INPUT DATA Block Start

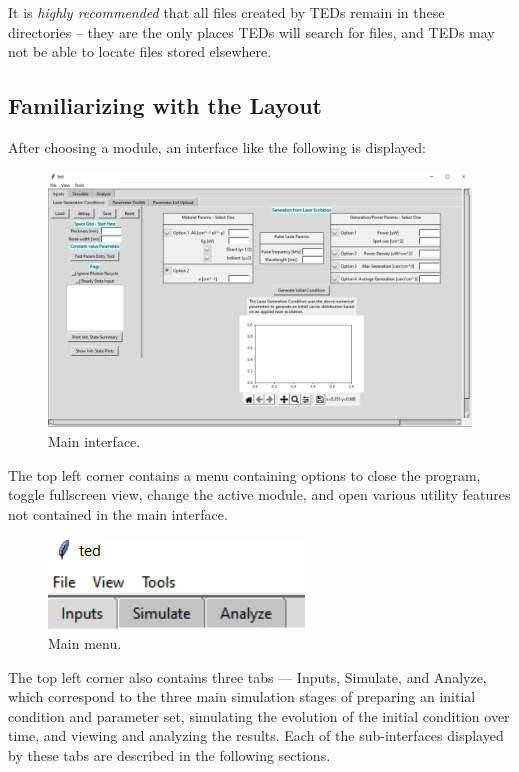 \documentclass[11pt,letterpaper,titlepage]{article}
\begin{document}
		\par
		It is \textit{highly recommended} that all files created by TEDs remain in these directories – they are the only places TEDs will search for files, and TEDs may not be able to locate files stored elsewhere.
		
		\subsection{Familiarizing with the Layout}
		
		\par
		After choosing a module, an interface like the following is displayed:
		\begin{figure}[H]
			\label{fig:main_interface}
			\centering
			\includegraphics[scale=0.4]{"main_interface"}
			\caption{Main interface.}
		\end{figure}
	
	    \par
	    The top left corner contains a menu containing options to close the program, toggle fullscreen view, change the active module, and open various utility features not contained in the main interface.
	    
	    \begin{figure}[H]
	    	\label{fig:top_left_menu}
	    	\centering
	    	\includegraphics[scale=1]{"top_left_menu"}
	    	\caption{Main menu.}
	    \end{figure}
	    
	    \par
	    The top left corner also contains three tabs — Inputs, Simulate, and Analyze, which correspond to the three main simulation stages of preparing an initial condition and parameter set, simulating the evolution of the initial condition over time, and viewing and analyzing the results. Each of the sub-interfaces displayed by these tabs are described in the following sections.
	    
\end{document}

INPUT DATA Block End

PROBLEM TO WORK ON> With the pictures removed, print the entries above exactly.

YOUR SOLUTION>
 \documentclass[11pt,letterpaper,titlepage]{article}
\begin{document}
		\par
		It is \textit{highly recommended} that all files created by TEDs remain in these directories – they are the only places TEDs will search for files, and TEDs may not be able to locate files stored elsewhere.
		
		\subsection{Familiarizing with the Layout}
		
		\par
		After choosing a module, an interface like the following is displayed:
		\begin{figure}[H]
			\label{fig:main_interface}
			\centering
			\includegraphics[scale=0.4]{"main_interface"}
			\caption{Main interface.}
		\end{figure}
	
	    \par
	    The top left corner contains a menu containing options to close the program, toggle fullscreen view, change the active module, and open various utility features not contained in the main interface.
	    
	    \begin{figure}[H]
	    	\label{fig:top_left_menu}
	    	\centering
	    	\includegraphics[scale=1]{"top_left_menu"}
	    	\caption{Main menu.}
	    \end{figure}
	    
	    \par
	    The top left corner also contains three tabs — Inputs, Simulate, and Analyze, which correspond to the three main simulation stages of preparing an initial condition and parameter set, simulating the evolution of the initial condition over time, and viewing and analyzing the results. Each of the sub-interfaces displayed by these tabs are described in the following sections.
	    
\end{document}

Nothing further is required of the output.